The dreaded M-R

lennart at augustsson.net lennart at augustsson.net
Mon Jan 30 09:20:49 EST 2006


Quoting John Hughes <rjmh at cs.chalmers.se>:

> Lennart Augustsson wrote:
>
>> John Hughes wrote:
>>
>>> An example where loss of sharing leads to exponential time:
>>>
>>> fib n = fst (fib' n)
>>>
>>> fib' :: (Num a, Num b) => Integer -> (a,b)
>>> fib' 0 = (0,1)
>>> fib' n = (snd p,fst p+snd p)
>>>  where
>>>    p :: (Num a, Num b) => (a,b)
>>>    p = fib' (n-1)
>>>
>>> It would be undesirable for adding a type signature to a function 
>>> (such as fib'
>>> above) to risk making its performance exponentially worse, because of
>>> consequential loss of sharing in a binding somewhere else. Wouldn't it?
>>
>>
>> I don't agree in this case.  You are asking for something rather strange
>> when you put that type signature on fib'.  I also noticed that to give
>> a "convincing" example you picked something with polyporphic recursion.
>> P-R wasn't in Haskell at the time the M-R was added (if memory serves
>> me).  So there must be other examples.
>
> True. I don't remember my original example.
>
>>
>> I still think removing the M-R and issuing a warning when there's a
>> potential loss of sharing would be acceptable.
>>
>>
> Wouldn't there be quite a lot of warnings?
>
> I really think we have to remember beginners' problems here. I know 
> noone reading this discussion is
> one, but without beginners, there will be no growth in the Haskell 
> community. If we did as you suggest,
> then beginners would be confronted by yet another kind of 
> incomprehensible message--and I fear it
> would be hard to report that x=e risks evaluating e many times, in a 
> way that would be viewed as positive
> by someone still trying to understand how Haskell works at all.
>
> John
>

I am thinking of the beginner.  I would hate to explain what the
difference between '=' and ':=' is and when to use one or the other.
I think that's a wart as ugly as the M-R.
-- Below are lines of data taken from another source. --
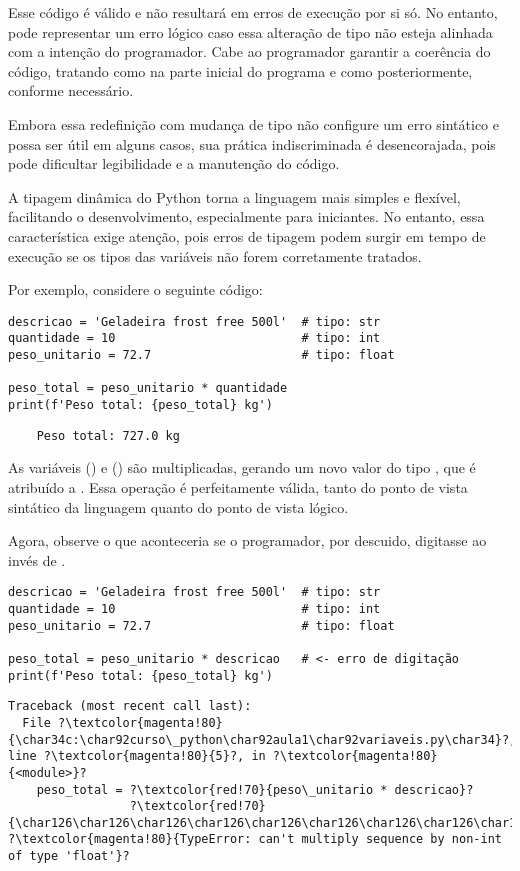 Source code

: Esse código é válido e não resultará em erros de execução por si só.
No entanto, pode representar um erro lógico caso essa alteração de tipo não esteja alinhada com a intenção do programador.
Cabe ao programador garantir a coerência do
código, tratando  como  na parte inicial do programa e como
 posteriormente, conforme necessário.

Embora essa redefinição com mudança de tipo não configure um erro sintático e possa ser útil em alguns casos, sua
prática indiscriminada é desencorajada, pois pode dificultar legibilidade e a manutenção do código.

A tipagem dinâmica do Python torna a linguagem mais simples e flexível, facilitando o desenvolvimento, especialmente
para iniciantes.
No entanto, essa característica exige atenção, pois erros de tipagem podem surgir em tempo de execução se os tipos
das variáveis não forem corretamente tratados.


Por exemplo, considere o seguinte código:
\begin{verbatim}
descricao = 'Geladeira frost free 500l'  # tipo: str
quantidade = 10                          # tipo: int
peso_unitario = 72.7                     # tipo: float

peso_total = peso_unitario * quantidade
print(f'Peso total: {peso_total} kg')
\end{verbatim}
%
\begin{verbatim}
    Peso total: 727.0 kg
\end{verbatim}

As variáveis  () e  () são multiplicadas, gerando
um novo valor do tipo , que é atribuído a .
Essa operação é perfeitamente válida, tanto do ponto de vista sintático da linguagem quanto do ponto de vista lógico.

Agora, observe o que aconteceria se o programador, por descuido, digitasse  ao invés
de .
\begin{verbatim}
descricao = 'Geladeira frost free 500l'  # tipo: str
quantidade = 10                          # tipo: int
peso_unitario = 72.7                     # tipo: float

peso_total = peso_unitario * descricao   # <- erro de digitação
print(f'Peso total: {peso_total} kg')
\end{verbatim}
%
\begin{verbatim}
Traceback (most recent call last):
  File ?\textcolor{magenta!80}{\char34c:\char92curso\_python\char92aula1\char92variaveis.py\char34}?, line ?\textcolor{magenta!80}{5}?, in ?\textcolor{magenta!80}{<module>}?
    peso_total = ?\textcolor{red!70}{peso\_unitario * descricao}?
                 ?\textcolor{red!70}{\char126\char126\char126\char126\char126\char126\char126\char126\char126\char126\char126\char126\char126\char126\char94\char126\char126\char126\char126\char126\char126\char126\char126\char126\char126}?
?\textcolor{magenta!80}{TypeError: can't multiply sequence by non-int of type 'float'}?
\end{verbatim}

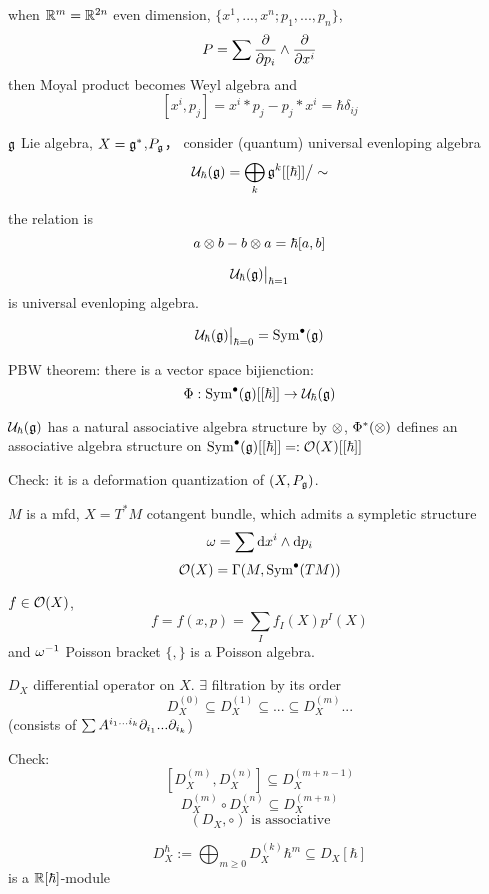 

\begin{example}
when $\mathbb{R}^m=\mathbb{R}^{2n}$ even dimension, $\{x^1,...,x^n;p_1,...,p_n\}$,
$$P=\sum\frac{\partial } {\partial p_i}\wedge\frac{\partial } {\partial x^i}$$
then Moyal product becomes Weyl algebra and
$$[x^i,p_j]=x^i*p_j-p_j*x^i=\hbar\delta_{ij}$$
\end{example}

\begin{example}
$\mathfrak{g}$ Lie algebra, $X=\mathfrak{g}^*$,$P_{\mathfrak{g}}$，
consider (quantum) universal evenloping algebra
$$\mathcal{U}_{\hbar}(\mathfrak{g})=\bigoplus_{k}\mathfrak{g}^{k}[[\hbar]]\big/\sim$$ 

the relation is 
$$a\otimes b-b\otimes a=\hbar[a,b]$$

$$\mathcal{U}_{\hbar}(\mathfrak{g})\big|_{\hbar=1}$$
is universal evenloping algebra.

$$\mathcal{U}_{\hbar}(\mathfrak{g})\big|_{\hbar=0}=\operatorname{Sym}^{\bullet}(\mathfrak{g})$$

\end{example}

PBW theorem:
there is a vector space bijienction:
$$\Phi:\operatorname{Sym}^{\bullet}(\mathfrak{g})[[\hbar]]\to\mathcal{U}_{\hbar}(\mathfrak{g})$$

$\mathcal{U}_{\hbar}(\mathfrak{g})$ has a natural associative algebra 
structure by $\otimes$, $\Phi^{*}(\otimes)$ defines an associative algebra structure on 
$\operatorname{Sym}^{\bullet}(\mathfrak{g})[[\hbar]]=:\mathcal{O}(X)[[\hbar]]$

Check: it is a deformation quantization of $(X,P_{\mathfrak{g}})$.

\begin{example}
$M$ is a mfd, $X=T^*M$ cotangent bundle, which admits a sympletic structure
$$\omega=\sum\mathrm{d} x^i\wedge\mathrm{d} p_i$$
$$\mathcal{O}(X)=\Gamma(M,\operatorname{Sym}^{\bullet}(TM))$$ 
\end{example}

$f\in\mathcal{O}(X)$,
$$f=f(x,p)=\sum_{I}f_I(X)p^{I}(X)$$
and $\omega^{-1}$ Poisson bracket $\{,\}$ is a Poisson algebra.

$D_X$ differential operator on $X$.
$\exists$ filtration by its order 
$$D_X^{(0)}\subseteq D_X^{(1)}\subseteq...\subseteq D_X^{(m)}...$$
(consists of $\sum A^{i_1...i_k}\partial_{i_1}...\partial_{i_k}$)

Check:
$$[D_X^{(m)},D_X^{(n)}]\subseteq D_X^{(m+n-1)}$$
$$D_X^{(m)}\circ D_X^{(n)}\subseteq D_X^{(m+n)}$$
$$(D_X,\circ)\text{ is associative}$$


\begin{definition}
$$D_X^{\hbar}:=\bigoplus_{m\geq 0}D^{(k)}_X\hbar^m\subseteq D_X[\hbar]$$
is a $\mathbb{R}[\hbar]$-module
\end{definition}

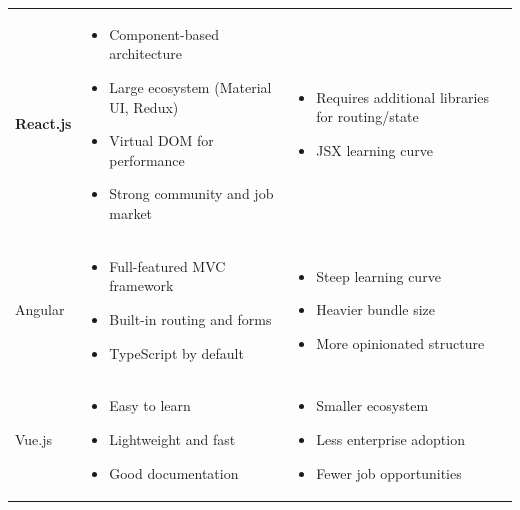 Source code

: \documentclass[a4paper]{article}
\begin{document}
\begin{longtable}{@{}
    >{\raggedright\arraybackslash}p{}
    >{\raggedright\arraybackslash}p{}
    >{\raggedright\arraybackslash}p{} @{}}
    \textbf{React.js} & 
    \begin{itemize}[leftmargin=*, nosep, topsep=0pt]
        \item Component-based architecture
        \item Large ecosystem (Material UI, Redux)
        \item Virtual DOM for performance
        \item Strong community and job market
    \end{itemize} & 
    \begin{itemize}[leftmargin=*, nosep, topsep=0pt]
        \item Requires additional libraries for routing/state
        \item JSX learning curve
    \end{itemize} \\
    \addlinespace
    \midrule
    \addlinespace
    Angular & 
    \begin{itemize}[leftmargin=*, nosep, topsep=0pt]
        \item Full-featured MVC framework
        \item Built-in routing and forms
        \item TypeScript by default
    \end{itemize} & 
    \begin{itemize}[leftmargin=*, nosep, topsep=0pt]
        \item Steep learning curve
        \item Heavier bundle size
        \item More opinionated structure
    \end{itemize} \\
    \addlinespace
    \midrule
    \addlinespace
    Vue.js & 
    \begin{itemize}[leftmargin=*, nosep, topsep=0pt]
        \item Easy to learn
        \item Lightweight and fast
        \item Good documentation
    \end{itemize} & 
    \begin{itemize}[leftmargin=*, nosep, topsep=0pt]
        \item Smaller ecosystem
        \item Less enterprise adoption
        \item Fewer job opportunities
    \end{itemize} \\
\end{longtable}
\end{document}
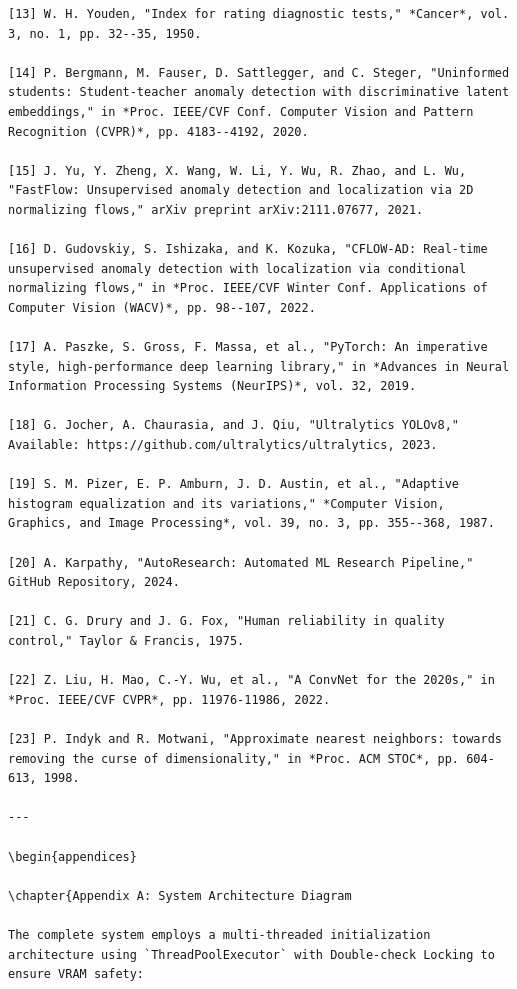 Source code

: \documentclass[12pt,a4paper,oneside]{report}
\begin{document}
\begin{verbatim}
[13] W. H. Youden, "Index for rating diagnostic tests," *Cancer*, vol. 3, no. 1, pp. 32--35, 1950.

[14] P. Bergmann, M. Fauser, D. Sattlegger, and C. Steger, "Uninformed students: Student-teacher anomaly detection with discriminative latent embeddings," in *Proc. IEEE/CVF Conf. Computer Vision and Pattern Recognition (CVPR)*, pp. 4183--4192, 2020.

[15] J. Yu, Y. Zheng, X. Wang, W. Li, Y. Wu, R. Zhao, and L. Wu, "FastFlow: Unsupervised anomaly detection and localization via 2D normalizing flows," arXiv preprint arXiv:2111.07677, 2021.

[16] D. Gudovskiy, S. Ishizaka, and K. Kozuka, "CFLOW-AD: Real-time unsupervised anomaly detection with localization via conditional normalizing flows," in *Proc. IEEE/CVF Winter Conf. Applications of Computer Vision (WACV)*, pp. 98--107, 2022.

[17] A. Paszke, S. Gross, F. Massa, et al., "PyTorch: An imperative style, high-performance deep learning library," in *Advances in Neural Information Processing Systems (NeurIPS)*, vol. 32, 2019.

[18] G. Jocher, A. Chaurasia, and J. Qiu, "Ultralytics YOLOv8," Available: https://github.com/ultralytics/ultralytics, 2023.

[19] S. M. Pizer, E. P. Amburn, J. D. Austin, et al., "Adaptive histogram equalization and its variations," *Computer Vision, Graphics, and Image Processing*, vol. 39, no. 3, pp. 355--368, 1987.

[20] A. Karpathy, "AutoResearch: Automated ML Research Pipeline," GitHub Repository, 2024.

[21] C. G. Drury and J. G. Fox, "Human reliability in quality control," Taylor & Francis, 1975.

[22] Z. Liu, H. Mao, C.-Y. Wu, et al., "A ConvNet for the 2020s," in *Proc. IEEE/CVF CVPR*, pp. 11976-11986, 2022.

[23] P. Indyk and R. Motwani, "Approximate nearest neighbors: towards removing the curse of dimensionality," in *Proc. ACM STOC*, pp. 604-613, 1998.

---

\begin{appendices}

\chapter{Appendix A: System Architecture Diagram

The complete system employs a multi-threaded initialization architecture using `ThreadPoolExecutor` with Double-check Locking to ensure VRAM safety:

\end{verbatim}
\end{document}
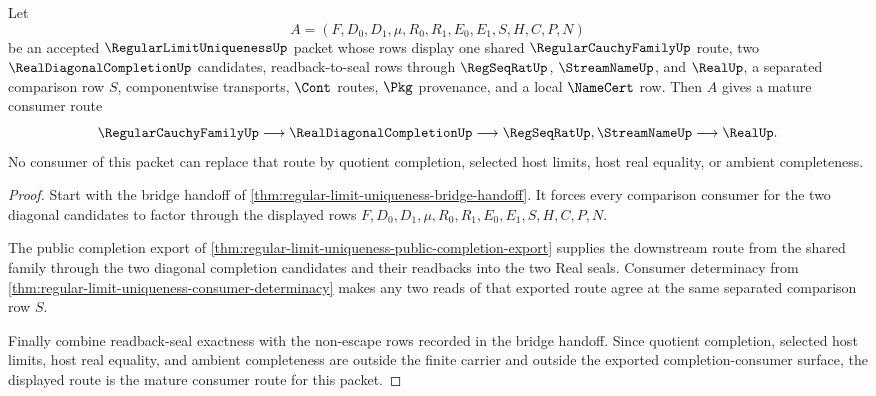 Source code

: \begin{theorem}
\label{thm:regular-limit-uniqueness-mature-consumer-route}
Let
$$
A=(F,D_0,D_1,\mu,R_0,R_1,E_0,E_1,S,H,C,P,N)
$$
be an accepted $\RegularLimitUniquenessUp$ packet whose rows display one shared $\RegularCauchyFamilyUp$ route, two $\RealDiagonalCompletionUp$ candidates, readback-to-seal rows through $\RegSeqRatUp$, $\StreamNameUp$, and $\RealUp$, a separated comparison row $S$, componentwise transports, $\Cont$ routes, $\Pkg$ provenance, and a local $\NameCert$ row. Then $A$ gives a mature consumer route
$$
\RegularCauchyFamilyUp \longrightarrow \RealDiagonalCompletionUp \longrightarrow \RegSeqRatUp,\StreamNameUp \longrightarrow \RealUp.
$$
No consumer of this packet can replace that route by quotient completion, selected host limits, host real equality, or ambient completeness.
\end{theorem}
\begin{proof}
Start with the bridge handoff of \autoref{thm:regular-limit-uniqueness-bridge-handoff}. It forces every comparison consumer for the two diagonal candidates to factor through the displayed rows $F,D_0,D_1,\mu,R_0,R_1,E_0,E_1,S,H,C,P,N$.

The public completion export of \autoref{thm:regular-limit-uniqueness-public-completion-export} supplies the downstream route from the shared family through the two diagonal completion candidates and their readbacks into the two Real seals. Consumer determinacy from \autoref{thm:regular-limit-uniqueness-consumer-determinacy} makes any two reads of that exported route agree at the same separated comparison row $S$.

Finally combine readback-seal exactness with the non-escape rows recorded in the bridge handoff. Since quotient completion, selected host limits, host real equality, and ambient completeness are outside the finite carrier and outside the exported completion-consumer surface, the displayed route is the mature consumer route for this packet.
\end{proof}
As for there being many warnings, we don't really know, do we?
I'm only suggesting a warning when there's a potential loss of
sharing, not in general.  In my experience it's very rare to
have the M-R kick in at the top level; it's almost always in
local definitions.  And for local definitions you can see all uses
of a binding and handle it accordingly.  Local bindings are very
rarely used polymorphically.

Nhc didn't use to implement the M-R (maybe it does now).  When
porting code to nhc this caused a few code changes.  Perhaps
10 lines out of 10000 when I tried the Bluespec compiler.  So
my gut feeling is that the M-R is a rare beast in practise.